Circumstantial Trust Issues
This kind of mistrust is very different because it arises or develops later on in a relationship due to a breach of trust.
In this situation, you are a trusting person and your partner is trustworthy, but something went awry for one reason or another.
One partner could cheat on the other, or behaviors could noticeably change, fostering feelings of jealousy or suspicions. A lie could be uncovered, or boundaries could be crossed.
There’s a famous quote: “Without trust, there is no reason to continue.” I’d like to challenge this belief. Yes, if there is no trust, a relationship cannot go on, at least not with any health or stability.
Choosing not to continue with a relationship once trust has been broken is valid. But, a breach of trust doesn’t have to mean inevitable doom.
At the end of the day, you have to decide if your partner’s breach of trust is forgivable. And if it is, you have to determine if you and your partner are willing to work on forgiving, making amends, and rebuilding trust.
- An uncontrollable cycle of low self-esteem and lying or betrayal to avoid future problems or boost self-esteem.
- A lack of effort or knowledge of how to repair and rebuild trust.
How you and your partner choose to resolve a breach in trust can make or break a relationship. There is no universal solution or easy solution. The appropriate route to take depends a lot on why and how trust was breached.
Were unmet needs being handled inappropriately?
Did changes in mental health and self-esteem cause one partner to become overly-analytical and suspicious of another’s behaviors?
Did a partner lie out of self-preservation or as a way to manipulate and control?
Were there unclear boundaries and expectations for appropriate behaviors in and out of the relationship?
Rebuilding requires action and communication.
Words are vital in developing understanding, openness, and honesty, but they have little meaning when actions tell another story.
PsychAlive lists four general principles for enhancing trust that are a useful framework for healing and growth: honesty and integrity, nondefensiveness, understanding, and direct communication.
Living with integrity and easing tension requires being open and vulnerable with your partner and learning more about yourselves and each other. Censoring ourselves, our thoughts, and our behaviors harbor distrust and distance, even if intentions felt benevolent or safe at the time.
Eliminate the gap between who you truly are and who you are in your relationship.
We don’t hide things that are innocent or right. If behaviors, thoughts, or even parts of ourselves are being hidden, consider why.
Are you ashamed of who you are, or something you’re doing, and what are the implications of those behaviors?

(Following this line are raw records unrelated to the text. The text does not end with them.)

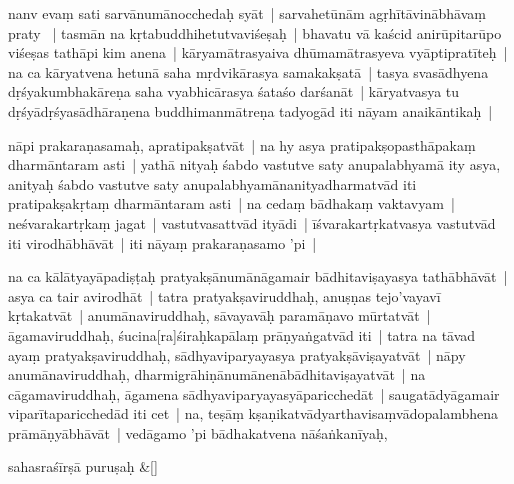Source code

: \documentclass[article,12pt,a4paper]{memoir}
\newcommand{\add}[1]{($^{+}$#1)}
\begin{document}
	  \pstart nanv evaṃ sati sarvānumānocchedaḥ syāt | sarvahetūnām agṛhītāvinābhāvaṃ praty \edtext{agamakatvāt}{\Afootnote{agama\add{ka}tvāt \cite{} ; agamakatvāt \cite{thakur75} }} | tasmān na \label{rnā__99759}kṛtabuddhihetutvaviśeṣaḥ\label{rnā__99814} | bhavatu vā kaścid anirūpitarūpo viśeṣas tathāpi kim anena | kāryamātrasyaiva dhūmamātrasyeva vyāptipratīteḥ | na ca kāryatvena hetunā saha mṛdvikārasya samakakṣatā | tasya svasādhyena dṛśyakumbhakāreṇa saha vyabhicārasya śataśo darśanāt | kāryatvasya tu dṛśyādṛśyasādhāraṇena buddhimanmātreṇa tadyogād iti nāyam anaikāntikaḥ |
	\pend
      

	  \pstart nāpi prakaraṇasamaḥ, apratipakṣatvāt | na hy asya pratipakṣopasthāpakaṃ dharmāntaram asti | \label{RNAms-add-1-start}yathā nityaḥ śabdo vastutve saty anupalabhyamā ity asya, anityaḥ śabdo vastutve saty anupalabhyamānanityadharmatvād iti pratipakṣakṛtaṃ dharmāntaram asti |\label{RNAms-add-1-end} na cedaṃ bādhakaṃ vaktavyam | neśvarakartṛkaṃ jagat | vastutvasattvād ityādi | īśvarakartṛkatvasya vastutvād iti virodhābhāvāt | iti nāyaṃ prakaraṇasamo 'pi |
	\pend
      

	  \pstart na ca kālātyayāpadiṣṭaḥ pratyakṣānumānāgamair bādhitaviṣayasya tathābhāvāt | asya ca tair avirodhāt | tatra pratyakṣaviruddhaḥ, anuṣṇas tejo'vayavī kṛtakatvāt | anumānavi\leavevmode{}\label{RNAms_22a}ruddhaḥ, sāvayavāḥ paramāṇavo mūrtatvāt | āgamaviruddhaḥ, śucina[ra]śiraḥkapālaṃ prāṇyaṅgatvād iti | tatra na tāvad ayaṃ pratyakṣaviruddhaḥ, sādhyaviparyayasya pratyakṣāviṣayatvāt | nāpy anumānaviruddhaḥ, dharmigrāhiṇānumānenābādhitaviṣayatvāt | na cāgamaviruddhaḥ, āgamena sādhyaviparyayasyāparicchedāt | saugatādyāgamair viparītaparicchedād iti cet | na, teṣāṃ kṣaṇikatvādyarthavisaṃvādopalambhena prāmāṇyābhāvāt | vedāgamo 'pi bādhakatvena nāśaṅkanīyaḥ,
	\pend
      
	    
	    \stanza[\smallbreak]
	sahasraśīrṣā puruṣaḥ \&[\smallbreak]
\end{document}
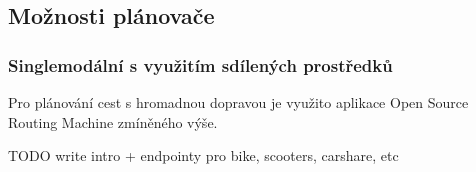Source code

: \documentclass[thesis=M,czech]{FITthesis}[2019/12/23]
\theoremstyle{plain}
\theoremstyle{definition}
\begin{document}







\subsection{Možnosti plánovače}

\subsubsection{Singlemodální s využitím sdílených prostředků}

Pro plánování cest s hromadnou dopravou je využito aplikace Open Source Routing Machine zmíněného výše.

TODO write intro + endpointy pro bike, scooters, carshare, etc
\end{document}

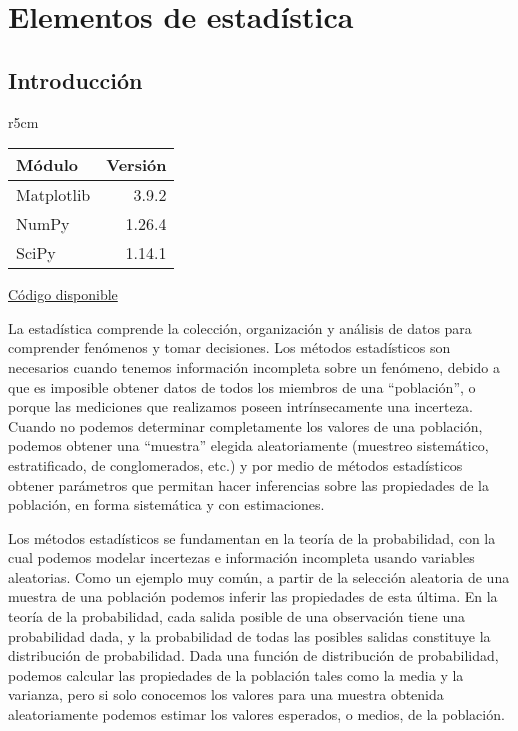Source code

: 

\chapter{Elementos de estadística} \label{ch:estadistica}


\section{Introducción}

\begin{wraptable}{r}{5cm}
\begin{modulesinfo}
\begin{center}
{\small
    \begin{tabular}{l r}
        \toprule
        \textbf{Módulo} & \textbf{Versión} \\
        \midrule
        Matplotlib & 3.9.2 \\
        NumPy & 1.26.4 \\
        SciPy & 1.14.1 \\
        \bottomrule
    \end{tabular}
    \vspace{0.75em}

    \href{https://github.com/facundobatista/libro-pyciencia/tree/master/código/estadistica/}{Código disponible}
}
\end{center}
\end{modulesinfo}
\end{wraptable}

La estadística comprende la colección, organización y análisis de datos para comprender fenómenos y tomar decisiones. Los métodos estadísticos son necesarios cuando tenemos información incompleta sobre un fenómeno, debido a que es imposible obtener datos de todos los miembros de una ``población'', o porque las mediciones que realizamos poseen intrínsecamente una incerteza. Cuando no podemos determinar completamente los valores de una población, podemos obtener una ``muestra'' elegida aleatoriamente (muestreo sistemático, estratificado, de conglomerados, etc.) y por medio de métodos estadísticos obtener parámetros que permitan hacer inferencias sobre las propiedades de la población, en forma sistemática y con estimaciones.

Los métodos estadísticos se fundamentan en la teoría de la probabilidad, con la cual podemos modelar incertezas e información incompleta usando variables aleatorias. Como un ejemplo muy común, a partir de la selección aleatoria de una muestra de una población podemos inferir las propiedades de esta última. En la teoría de la probabilidad, cada salida posible de una observación tiene una probabilidad dada, y la probabilidad de todas las posibles salidas constituye la distribución de probabilidad. Dada una función de distribución de probabilidad, podemos calcular las propiedades de la población tales como la media y la varianza, pero si solo conocemos los valores para una muestra obtenida aleatoriamente  podemos estimar los valores esperados, o medios, de la población.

Even lies that may seem small or kind can ultimately have the opposite effect and create more harm than good.
Psychology Today suggests telling the truth about why you want to lie when you’re tempted. For example, say, “I’m afraid you will be upset, but…” or “I don’t want to hurt your feeling, but the truth is…”.
Honesty can indeed be cruel, but that just means rewording or reframing the truth rather than omitting it altogether.
Be willing to have difficult conversations, receive feedback, and learn to accept and appreciate the other. And leave no room for inconsistencies between words and actions.
Unhealthy communication can cause a relationship to crumble in the face of any obstacle. Before jumping to conclusions or making questionable decisions, talk.